After locating the line that contains "Adicionalmente, en el" in the records below, write out exactly that line and each line after it through the one that contains "## Conclusiones", and nothing else.
*** Supplied information Section Begins ***
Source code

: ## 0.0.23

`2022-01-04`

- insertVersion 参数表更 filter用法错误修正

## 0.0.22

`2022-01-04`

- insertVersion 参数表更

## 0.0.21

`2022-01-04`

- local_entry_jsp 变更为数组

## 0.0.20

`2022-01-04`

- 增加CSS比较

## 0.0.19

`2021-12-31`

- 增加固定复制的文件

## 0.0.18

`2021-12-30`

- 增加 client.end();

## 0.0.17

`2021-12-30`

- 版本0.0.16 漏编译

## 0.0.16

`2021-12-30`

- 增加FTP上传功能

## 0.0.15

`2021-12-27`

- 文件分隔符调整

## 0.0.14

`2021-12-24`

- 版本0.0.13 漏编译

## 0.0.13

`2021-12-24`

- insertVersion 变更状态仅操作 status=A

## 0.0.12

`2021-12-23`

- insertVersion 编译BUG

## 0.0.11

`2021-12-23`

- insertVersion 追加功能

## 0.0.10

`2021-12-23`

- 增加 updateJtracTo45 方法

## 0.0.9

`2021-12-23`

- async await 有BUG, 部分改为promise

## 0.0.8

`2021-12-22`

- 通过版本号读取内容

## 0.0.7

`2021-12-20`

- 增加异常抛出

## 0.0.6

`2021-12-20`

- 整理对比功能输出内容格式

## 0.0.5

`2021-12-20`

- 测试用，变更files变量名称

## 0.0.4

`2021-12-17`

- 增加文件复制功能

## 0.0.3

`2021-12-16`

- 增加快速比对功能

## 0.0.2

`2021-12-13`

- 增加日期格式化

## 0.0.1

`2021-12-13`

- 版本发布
*** Supplied information Section Ends ***
*** Supplied information Section Begins ***
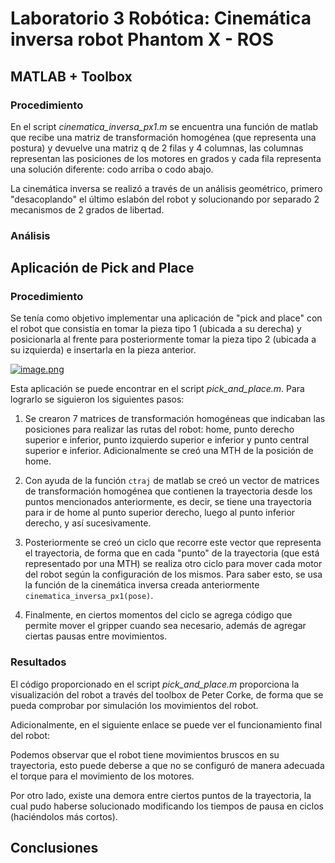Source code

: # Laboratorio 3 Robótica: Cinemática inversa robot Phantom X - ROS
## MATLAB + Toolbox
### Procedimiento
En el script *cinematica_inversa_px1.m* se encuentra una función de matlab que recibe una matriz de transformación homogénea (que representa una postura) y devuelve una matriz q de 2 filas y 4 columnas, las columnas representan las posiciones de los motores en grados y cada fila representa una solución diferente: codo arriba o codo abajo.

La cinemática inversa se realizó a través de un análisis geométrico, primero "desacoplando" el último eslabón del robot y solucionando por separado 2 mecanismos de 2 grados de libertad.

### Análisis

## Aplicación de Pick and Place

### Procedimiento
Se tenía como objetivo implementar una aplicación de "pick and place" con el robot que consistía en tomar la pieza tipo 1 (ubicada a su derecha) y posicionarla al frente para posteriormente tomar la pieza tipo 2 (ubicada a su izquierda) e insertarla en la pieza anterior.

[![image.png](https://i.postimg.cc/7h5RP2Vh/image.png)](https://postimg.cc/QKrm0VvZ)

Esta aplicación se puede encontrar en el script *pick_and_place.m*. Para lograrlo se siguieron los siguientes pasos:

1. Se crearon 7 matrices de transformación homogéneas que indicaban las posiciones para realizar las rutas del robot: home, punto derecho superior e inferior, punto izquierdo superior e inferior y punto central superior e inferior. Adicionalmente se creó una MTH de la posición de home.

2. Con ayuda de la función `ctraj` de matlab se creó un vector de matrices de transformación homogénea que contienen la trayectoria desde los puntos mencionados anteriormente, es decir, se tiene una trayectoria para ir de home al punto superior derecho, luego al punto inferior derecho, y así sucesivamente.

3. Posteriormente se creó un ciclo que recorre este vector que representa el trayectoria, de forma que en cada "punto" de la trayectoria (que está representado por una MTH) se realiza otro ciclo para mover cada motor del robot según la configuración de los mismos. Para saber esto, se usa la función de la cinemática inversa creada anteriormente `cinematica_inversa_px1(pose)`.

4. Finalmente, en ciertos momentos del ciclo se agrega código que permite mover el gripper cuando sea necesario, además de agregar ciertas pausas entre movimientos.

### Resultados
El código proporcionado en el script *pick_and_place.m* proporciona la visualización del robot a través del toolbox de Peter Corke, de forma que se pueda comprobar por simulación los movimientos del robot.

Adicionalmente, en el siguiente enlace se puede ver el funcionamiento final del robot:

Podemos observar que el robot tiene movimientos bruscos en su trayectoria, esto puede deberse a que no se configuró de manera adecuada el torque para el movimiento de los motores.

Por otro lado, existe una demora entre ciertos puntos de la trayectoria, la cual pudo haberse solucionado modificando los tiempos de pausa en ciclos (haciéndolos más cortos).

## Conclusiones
*** Supplied information Section Ends ***
Task solution:
Adicionalmente, en el siguiente enlace se puede ver el funcionamiento final del robot:

Podemos observar que el robot tiene movimientos bruscos en su trayectoria, esto puede deberse a que no se configuró de manera adecuada el torque para el movimiento de los motores.

Por otro lado, existe una demora entre ciertos puntos de la trayectoria, la cual pudo haberse solucionado modificando los tiempos de pausa en ciclos (haciéndolos más cortos).

## Conclusiones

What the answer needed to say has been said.